To start the process we need to create out dictionary of words

In [1]:
from collections import Counter
import tensorflow as tf
from tensorflow.contrib import rnn
import random
import numpy as np
import time
# Target log path
logs_path = '/tmp/tensorflow/rnn_words'
writer = tf.summary.FileWriter(logs_path)

In [2]:
def build_dataset(documents):
    """
    Generate the mappings that we will be training/predicting from our LSTM
    """
    count = Counter(words).most_common()
    dictionary = {word: i for i, (word, _) in enumerate(count)}
    reverse_dictionary = {i: word for i, (word, _) in enumerate(count)}
    return dictionary, reverse_dictionary    

In [3]:
story = """
long ago , the mice had a general council to consider what measures they could take to outwit their common enemy , the cat . some said this , and some said that but at last a young mouse got up and said he had a proposal to make , which he thought would meet the case . you will all agree , said he , that our chief danger consists in the sly and treacherous manner in which the enemy approaches us . now , if we could receive some signal of her approach , we could easily escape from her . i venture , therefore , to propose that a small bell be procured , and attached by a ribbon round the neck of the cat . by this means we should always know when she was about , and could easily retire while she was in the neighbourhood . this proposal met with general applause , until an old mouse got up and said that is all very well , but who is to bell the cat ? the mice looked at one another and nobody spoke . then the old mouse said it is easy to propose impossible remedies .
"""
words = list(map(lambda x: x.strip(),story.split(" ")) )

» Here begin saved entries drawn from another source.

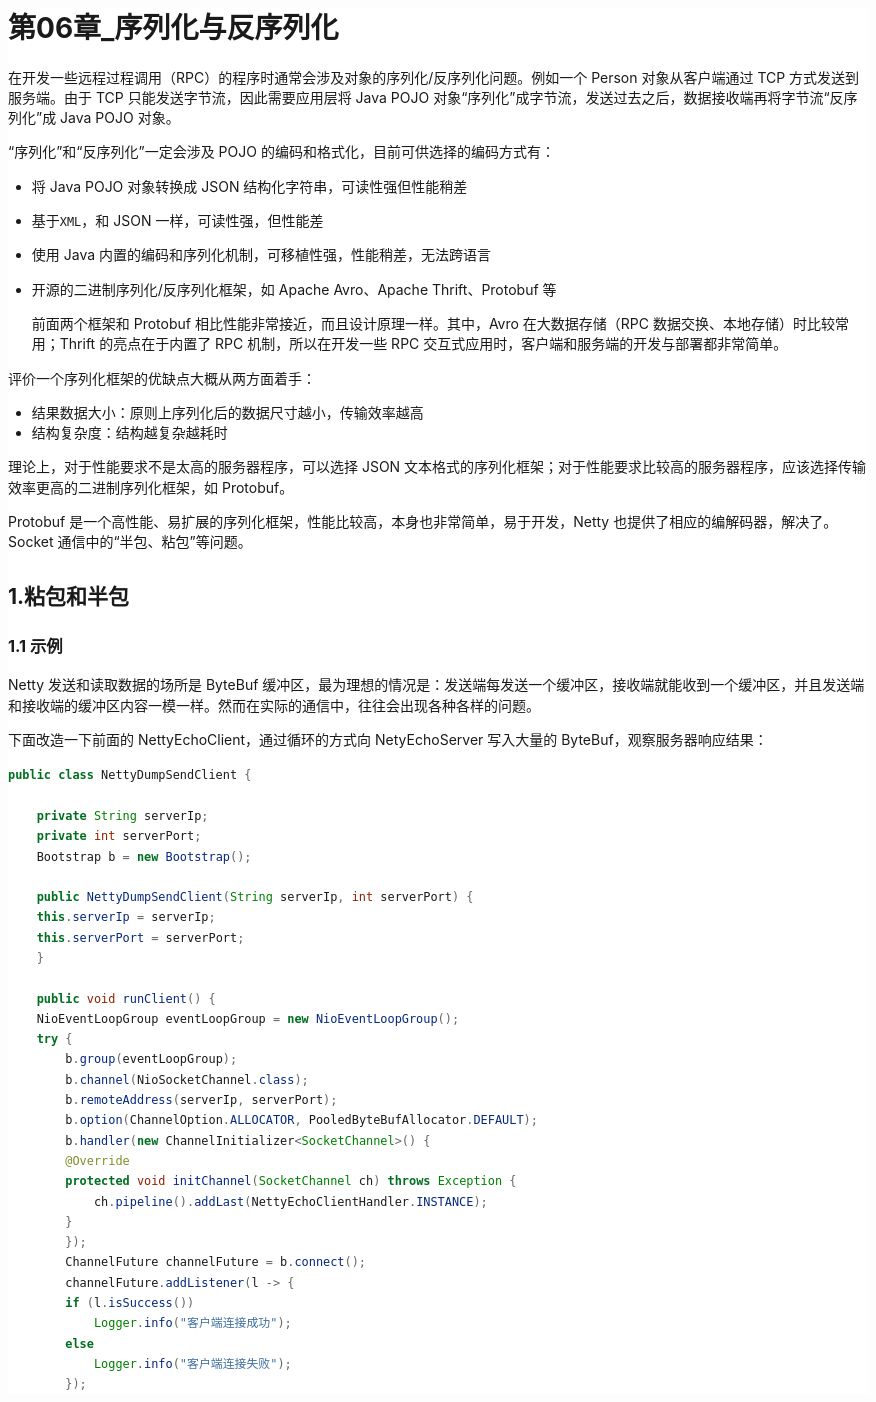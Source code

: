 # 第06章_序列化与反序列化

在开发一些远程过程调用（RPC）的程序时通常会涉及对象的序列化/反序列化问题。例如一个 Person 对象从客户端通过 TCP 方式发送到服务端。由于 TCP 只能发送字节流，因此需要应用层将 Java POJO 对象“序列化”成字节流，发送过去之后，数据接收端再将字节流“反序列化”成 Java POJO 对象。

“序列化”和“反序列化”一定会涉及 POJO 的编码和格式化，目前可供选择的编码方式有：

- 将 Java POJO 对象转换成 JSON 结构化字符串，可读性强但性能稍差

- 基于`XML`，和 JSON 一样，可读性强，但性能差

- 使用 Java 内置的编码和序列化机制，可移植性强，性能稍差，无法跨语言

- 开源的二进制序列化/反序列化框架，如 Apache Avro、Apache Thrift、Protobuf 等

  前面两个框架和 Protobuf 相比性能非常接近，而且设计原理一样。其中，Avro 在大数据存储（RPC 数据交换、本地存储）时比较常用；Thrift 的亮点在于内置了 RPC 机制，所以在开发一些 RPC 交互式应用时，客户端和服务端的开发与部署都非常简单。

评价一个序列化框架的优缺点大概从两方面着手：

- 结果数据大小：原则上序列化后的数据尺寸越小，传输效率越高
- 结构复杂度：结构越复杂越耗时

理论上，对于性能要求不是太高的服务器程序，可以选择 JSON 文本格式的序列化框架；对于性能要求比较高的服务器程序，应该选择传输效率更高的二进制序列化框架，如 Protobuf。

Protobuf 是一个高性能、易扩展的序列化框架，性能比较高，本身也非常简单，易于开发，Netty 也提供了相应的编解码器，解决了。Socket 通信中的“半包、粘包”等问题。

## 1.粘包和半包

### 1.1 示例

Netty 发送和读取数据的场所是 ByteBuf 缓冲区，最为理想的情况是：发送端每发送一个缓冲区，接收端就能收到一个缓冲区，并且发送端和接收端的缓冲区内容一模一样。然而在实际的通信中，往往会出现各种各样的问题。

下面改造一下前面的 NettyEchoClient，通过循环的方式向 NetyEchoServer 写入大量的 ByteBuf，观察服务器响应结果：

```java
public class NettyDumpSendClient {

    private String serverIp;
    private int serverPort;
    Bootstrap b = new Bootstrap();

    public NettyDumpSendClient(String serverIp, int serverPort) {
	this.serverIp = serverIp;
	this.serverPort = serverPort;
    }

    public void runClient() {
	NioEventLoopGroup eventLoopGroup = new NioEventLoopGroup();
	try {
	    b.group(eventLoopGroup);
	    b.channel(NioSocketChannel.class);
	    b.remoteAddress(serverIp, serverPort);
	    b.option(ChannelOption.ALLOCATOR, PooledByteBufAllocator.DEFAULT);
	    b.handler(new ChannelInitializer<SocketChannel>() {
		@Override
		protected void initChannel(SocketChannel ch) throws Exception {
		    ch.pipeline().addLast(NettyEchoClientHandler.INSTANCE);
		}
	    });
	    ChannelFuture channelFuture = b.connect();
	    channelFuture.addListener(l -> {
		if (l.isSuccess())
		    Logger.info("客户端连接成功");
		else
		    Logger.info("客户端连接失败");
	    });
```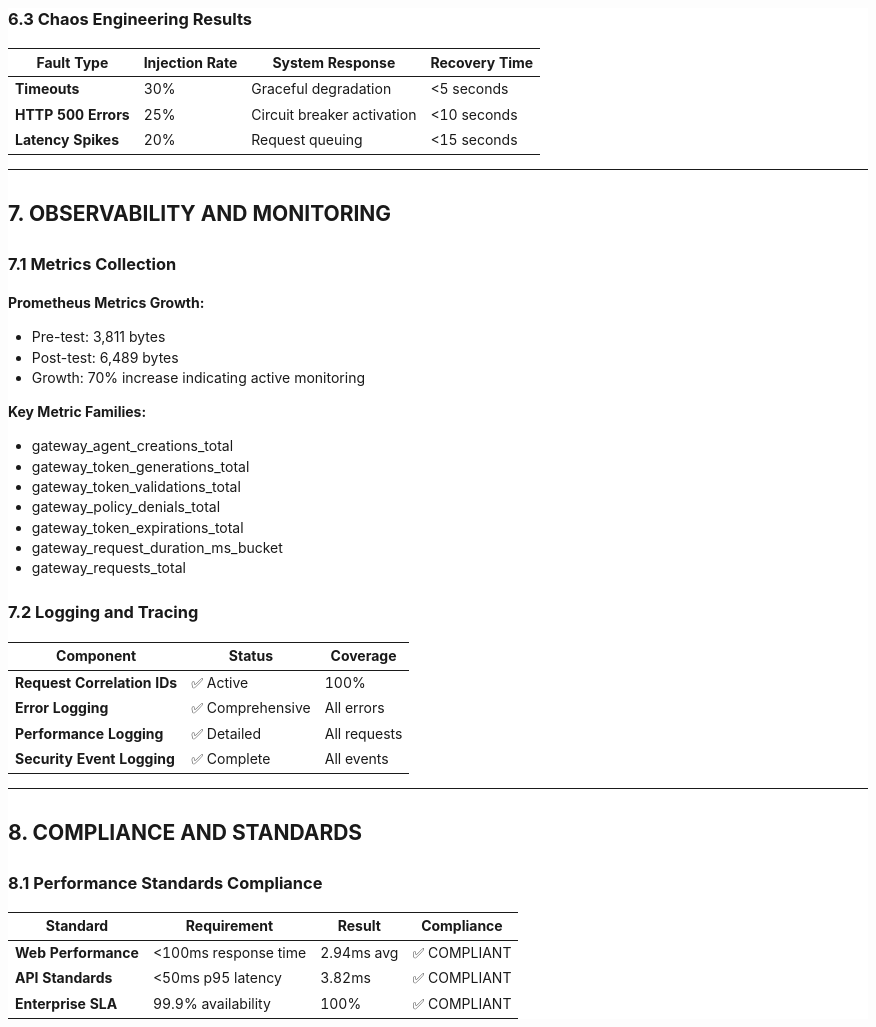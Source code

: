 ### 6.3 Chaos Engineering Results

| Fault Type | Injection Rate | System Response | Recovery Time |
|------------|----------------|-----------------|---------------|
| **Timeouts** | 30% | Graceful degradation | <5 seconds |
| **HTTP 500 Errors** | 25% | Circuit breaker activation | <10 seconds |
| **Latency Spikes** | 20% | Request queuing | <15 seconds |

---

## 7. OBSERVABILITY AND MONITORING

### 7.1 Metrics Collection

**Prometheus Metrics Growth:**
- Pre-test: 3,811 bytes
- Post-test: 6,489 bytes
- Growth: 70% increase indicating active monitoring

**Key Metric Families:**
- gateway_agent_creations_total
- gateway_token_generations_total
- gateway_token_validations_total
- gateway_policy_denials_total
- gateway_token_expirations_total
- gateway_request_duration_ms_bucket
- gateway_requests_total

### 7.2 Logging and Tracing

| Component | Status | Coverage |
|-----------|--------|----------|
| **Request Correlation IDs** | ✅ Active | 100% |
| **Error Logging** | ✅ Comprehensive | All errors |
| **Performance Logging** | ✅ Detailed | All requests |
| **Security Event Logging** | ✅ Complete | All events |

---

## 8. COMPLIANCE AND STANDARDS

### 8.1 Performance Standards Compliance

| Standard | Requirement | Result | Compliance |
|----------|-------------|--------|------------|
| **Web Performance** | <100ms response time | 2.94ms avg | ✅ COMPLIANT |
| **API Standards** | <50ms p95 latency | 3.82ms | ✅ COMPLIANT |
| **Enterprise SLA** | 99.9% availability | 100% | ✅ COMPLIANT |
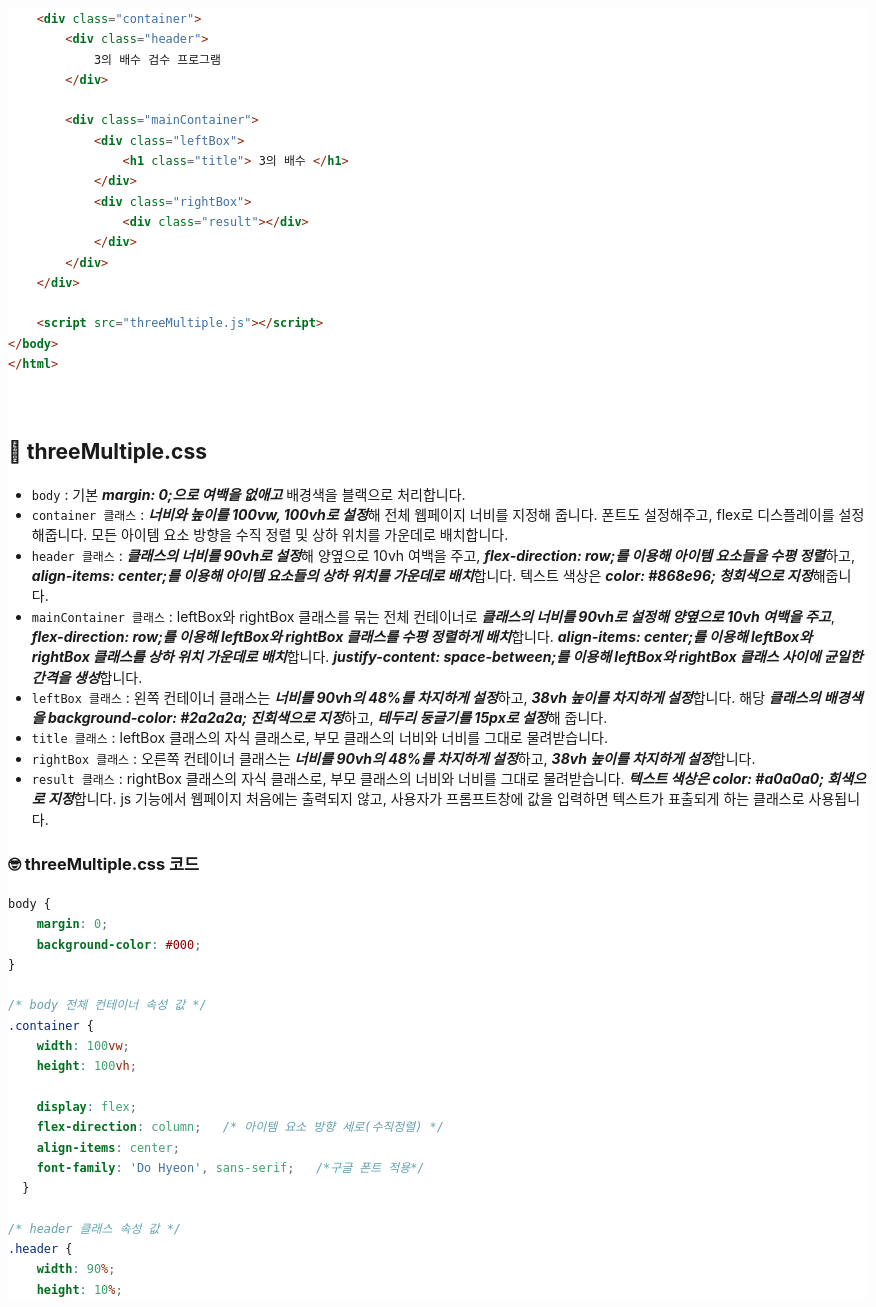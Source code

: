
 ```html
    <div class="container">
        <div class="header">
            3의 배수 검수 프로그램
        </div>

        <div class="mainContainer">
            <div class="leftBox">
                <h1 class="title"> 3의 배수 </h1>
            </div>
            <div class="rightBox">
                <div class="result"></div> 
            </div>
        </div>
    </div>

    <script src="threeMultiple.js"></script>
</body>
</html>
```
<br>

## 🔑 threeMultiple.css 
- `body` : 기본 ***margin: 0;으로 여백을 없애고*** 배경색을 블랙으로 처리합니다. 
- `container 클래스` : ***너비와 높이를 100vw, 100vh로 설정***해 전체 웹페이지 너비를 지정해 줍니다. 폰트도 설정해주고, flex로 디스플레이를 설정해줍니다. 모든 아이템 요소 방향을 수직 정렬 및 상하 위치를 가운데로 배치합니다. 
- `header 클래스` : ***클래스의 너비를 90vh로 설정***해 양옆으로 10vh 여백을 주고, ***flex-direction: row;를 이용해 아이템 요소들을 수평 정렬***하고, ***align-items: center;를 이용해 아이템 요소들의 상하 위치를 가운데로 배치***합니다. 텍스트 색상은 ***color: #868e96; 청회색으로 지정***해줍니다. 
- `mainContainer 클래스` : leftBox와 rightBox 클래스를 묶는 전체 컨테이너로 ***클래스의 너비를 90vh로 설정해 양옆으로 10vh 여백을 주고***, ***flex-direction: row;를 이용해 leftBox와 rightBox 클래스를 수평 정렬하게 배치***합니다. ***align-items: center;를 이용해 leftBox와 rightBox 클래스를 상하 위치 가운데로 배치***합니다. ***justify-content: space-between;를 이용해 leftBox와 rightBox 클래스 사이에 균일한 간격을 생성***합니다. 
- `leftBox 클래스` : 왼쪽 컨테이너 클래스는 ***너비를 90vh의 48%를 차지하게 설정***하고, ***38vh 높이를 차지하게 설정***합니다. 해당 ***클래스의 배경색을 background-color: #2a2a2a; 진회색으로 지정***하고, ***테두리 둥글기를 15px로 설정***해 줍니다. 
- `title 클래스` : leftBox 클래스의 자식 클래스로, 부모 클래스의 너비와 너비를 그대로 물려받습니다. 
- `rightBox 클래스` : 오른쪽 컨테이너 클래스는 ***너비를 90vh의 48%를 차지하게 설정***하고, ***38vh 높이를 차지하게 설정***합니다. 
- `result 클래스` : rightBox 클래스의 자식 클래스로, 부모 클래스의 너비와 너비를 그대로 물려받습니다. ***텍스트 색상은 color: #a0a0a0; 회색으로 지정***합니다. js 기능에서 웹페이지 처음에는 출력되지 않고, 사용자가 프롬프트창에 값을 입력하면 텍스트가 표출되게 하는 클래스로 사용됩니다. <br>

### 🤓 threeMultiple.css 코드
```css
body {
    margin: 0;
    background-color: #000;
}

/* body 전체 컨테이너 속성 값 */ 
.container {
    width: 100vw;
    height: 100vh;
  
    display: flex;     
    flex-direction: column;   /* 아이템 요소 방향 세로(수직정렬) */
    align-items: center;   
    font-family: 'Do Hyeon', sans-serif;   /*구글 폰트 적용*/
  }

/* header 클래스 속성 값 */
.header {
    width: 90%;
    height: 10%;

```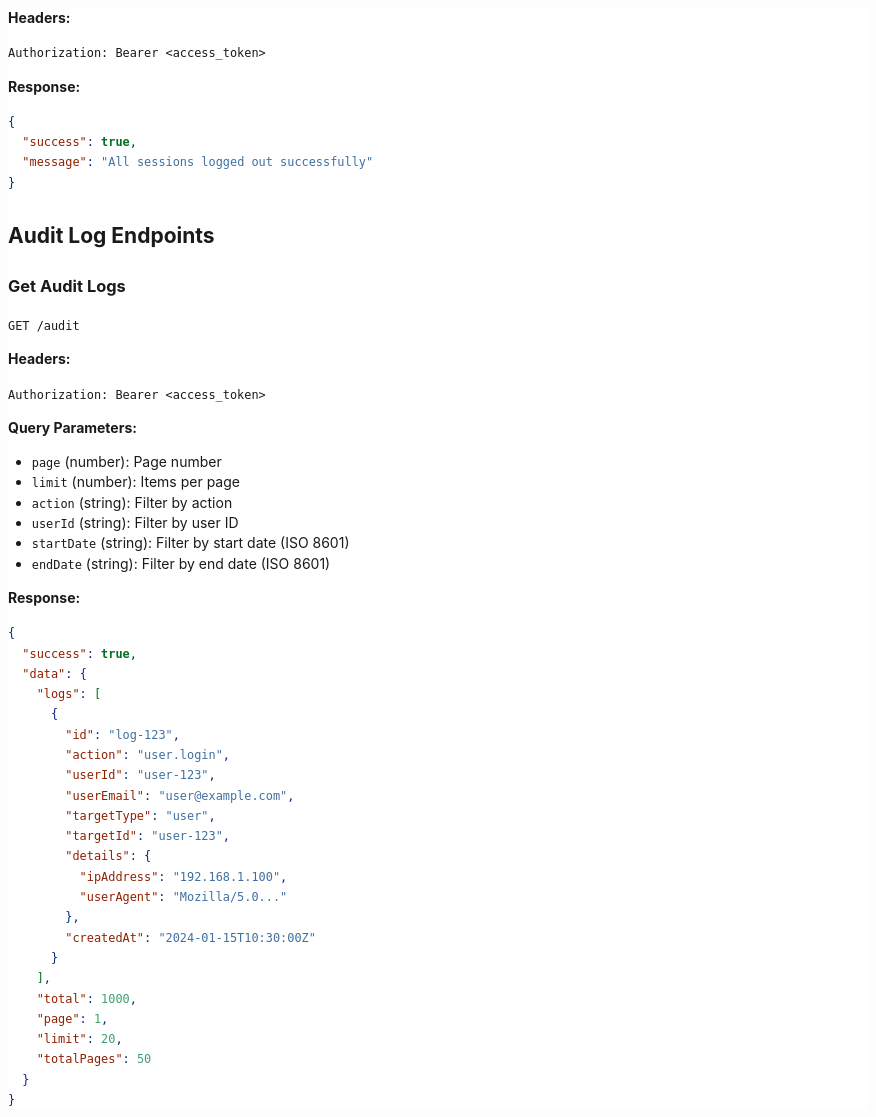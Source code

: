**Headers:**
```http
Authorization: Bearer <access_token>
```

**Response:**
```json
{
  "success": true,
  "message": "All sessions logged out successfully"
}
```

## Audit Log Endpoints

### Get Audit Logs

```http
GET /audit
```

**Headers:**
```http
Authorization: Bearer <access_token>
```

**Query Parameters:**
- `page` (number): Page number
- `limit` (number): Items per page
- `action` (string): Filter by action
- `userId` (string): Filter by user ID
- `startDate` (string): Filter by start date (ISO 8601)
- `endDate` (string): Filter by end date (ISO 8601)

**Response:**
```json
{
  "success": true,
  "data": {
    "logs": [
      {
        "id": "log-123",
        "action": "user.login",
        "userId": "user-123",
        "userEmail": "user@example.com",
        "targetType": "user",
        "targetId": "user-123",
        "details": {
          "ipAddress": "192.168.1.100",
          "userAgent": "Mozilla/5.0..."
        },
        "createdAt": "2024-01-15T10:30:00Z"
      }
    ],
    "total": 1000,
    "page": 1,
    "limit": 20,
    "totalPages": 50
  }
}
```
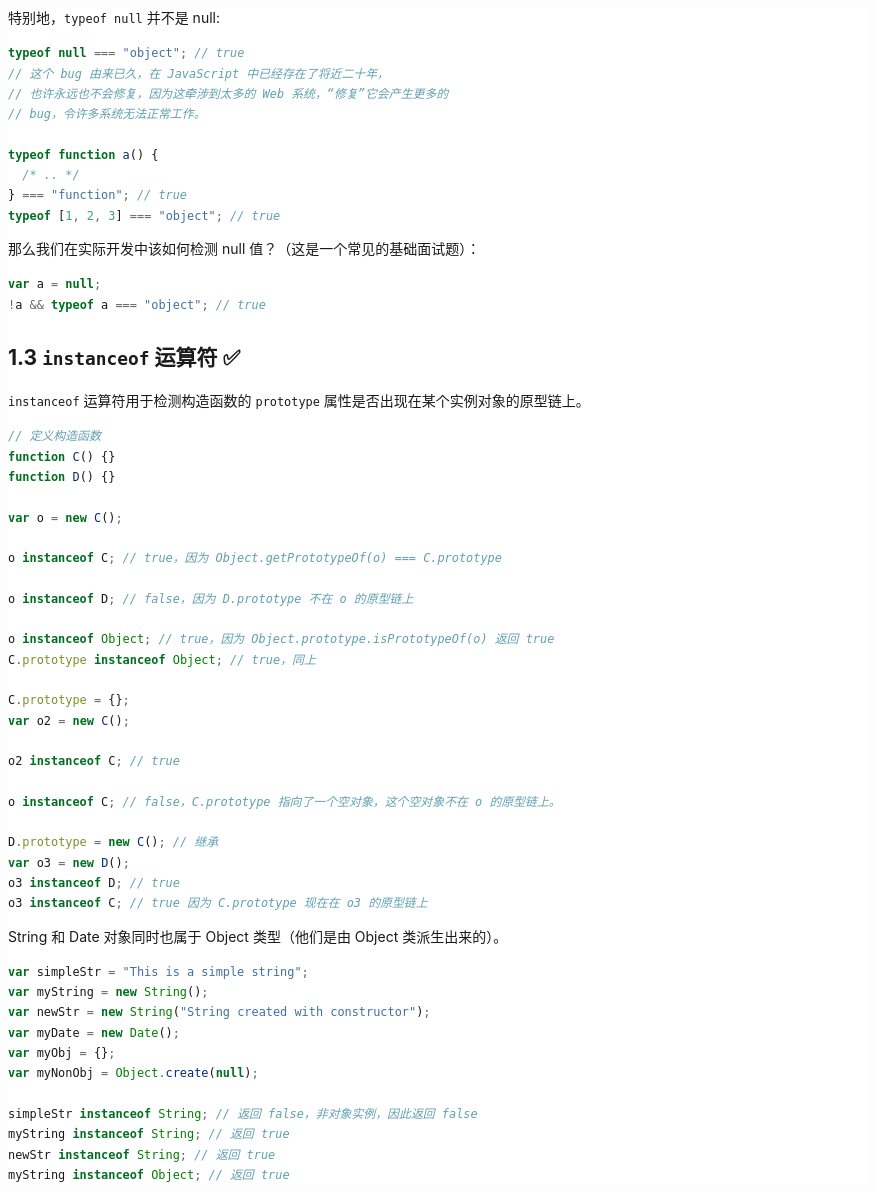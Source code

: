 特别地，`typeof null` 并不是 null:

```javascript
typeof null === "object"; // true
// 这个 bug 由来已久，在 JavaScript 中已经存在了将近二十年，
// 也许永远也不会修复，因为这牵涉到太多的 Web 系统，“修复”它会产生更多的
// bug，令许多系统无法正常工作。

typeof function a() {
  /* .. */
} === "function"; // true
typeof [1, 2, 3] === "object"; // true
```

那么我们在实际开发中该如何检测 null 值？（这是一个常见的基础面试题）：

```javascript
var a = null;
!a && typeof a === "object"; // true
```

## 1.3 `instanceof` 运算符 :white_check_mark:

`instanceof` 运算符用于检测构造函数的 `prototype` 属性是否出现在某个实例对象的原型链上。

```javascript
// 定义构造函数
function C() {}
function D() {}

var o = new C();

o instanceof C; // true，因为 Object.getPrototypeOf(o) === C.prototype

o instanceof D; // false，因为 D.prototype 不在 o 的原型链上

o instanceof Object; // true，因为 Object.prototype.isPrototypeOf(o) 返回 true
C.prototype instanceof Object; // true，同上

C.prototype = {};
var o2 = new C();

o2 instanceof C; // true

o instanceof C; // false，C.prototype 指向了一个空对象，这个空对象不在 o 的原型链上。

D.prototype = new C(); // 继承
var o3 = new D();
o3 instanceof D; // true
o3 instanceof C; // true 因为 C.prototype 现在在 o3 的原型链上
```

String 和 Date 对象同时也属于 Object 类型（他们是由 Object 类派生出来的）。

```javascript
var simpleStr = "This is a simple string";
var myString = new String();
var newStr = new String("String created with constructor");
var myDate = new Date();
var myObj = {};
var myNonObj = Object.create(null);

simpleStr instanceof String; // 返回 false，非对象实例，因此返回 false
myString instanceof String; // 返回 true
newStr instanceof String; // 返回 true
myString instanceof Object; // 返回 true

```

dictionary, reverse_dictionary = build_dataset(words)


## Creating and initialising LSTM
We are going to use tensorflow to create our NN

In [4]:
def RNN(x, weights, biases):
    """
    This is our recurrent neural network (RNN) that we will be traiing
    """

    # reshape to [1, n_input]
    x = tf.reshape(x, [-1, n_input])

    # Generate a n_input-element sequence of inputs
    # (eg. [had] [a] [general] -> [20] [6] [33])
    x = tf.split(x,n_input,1)

    # 1-layer LSTM with n_hidden units.
    rnn_cell = rnn.BasicLSTMCell(n_hidden)

    # generate prediction
    outputs, states = rnn.static_rnn(rnn_cell, x, dtype=tf.float32)

    # there are n_input outputs but
    # we only want the last output
    return tf.matmul(outputs[-1], weights['out']) + biases['out']

### Initialise our parameters

In [5]:
vocab_size = len(dictionary)

# Parameters
learning_rate = 0.001
training_iters = 50000
display_step = 1000
n_input = 3

# tf Graph input
x = tf.placeholder("float", [None, n_input, 1])
y = tf.placeholder("float", [None, vocab_size])

n_input = 3
# number of units in RNN cell
n_hidden = 512
# RNN output node weights and biases
weights = {
    'out': tf.Variable(tf.random_normal([n_hidden, vocab_size]))
}
biases = {
    'out': tf.Variable(tf.random_normal([vocab_size]))
}


It should be noted that `n_input` determines how many words we are feeding in to predict the next word in the sequence i.e, `long ago ,` are the first three bits to try and infer `the` 

In [6]:
pred = RNN(x, weights, biases)

# Loss and optimizer
cost = tf.reduce_mean(tf.nn.softmax_cross_entropy_with_logits(logits=pred, labels=y))
optimizer = tf.train.RMSPropOptimizer(learning_rate=learning_rate).minimize(cost)

# Model evaluation
correct_pred = tf.equal(tf.argmax(pred,1), tf.argmax(y,1))
accuracy = tf.reduce_mean(tf.cast(correct_pred, tf.float32))

# Initializing the variables
init = tf.global_variables_initializer()


Instructions for updating:

Future major versions of TensorFlow will allow gradients to flow
into the labels input on backprop by default.

See @{tf.nn.softmax_cross_entropy_with_logits_v2}.



# Train Model

In [None]:
# Launch the graph
start_time = time.time()
with tf.Session() as session:
    session.run(init)
    step = 0
    offset = random.randint(0,n_input+1)
    end_offset = n_input + 1
    acc_total = 0
    loss_total = 0

    writer.add_graph(session.graph)

    while step < training_iters:
        # Generate a minibatch. Add some randomness on selection process.
        if offset > (len(words)-end_offset):
            offset = random.randint(0, n_input+1)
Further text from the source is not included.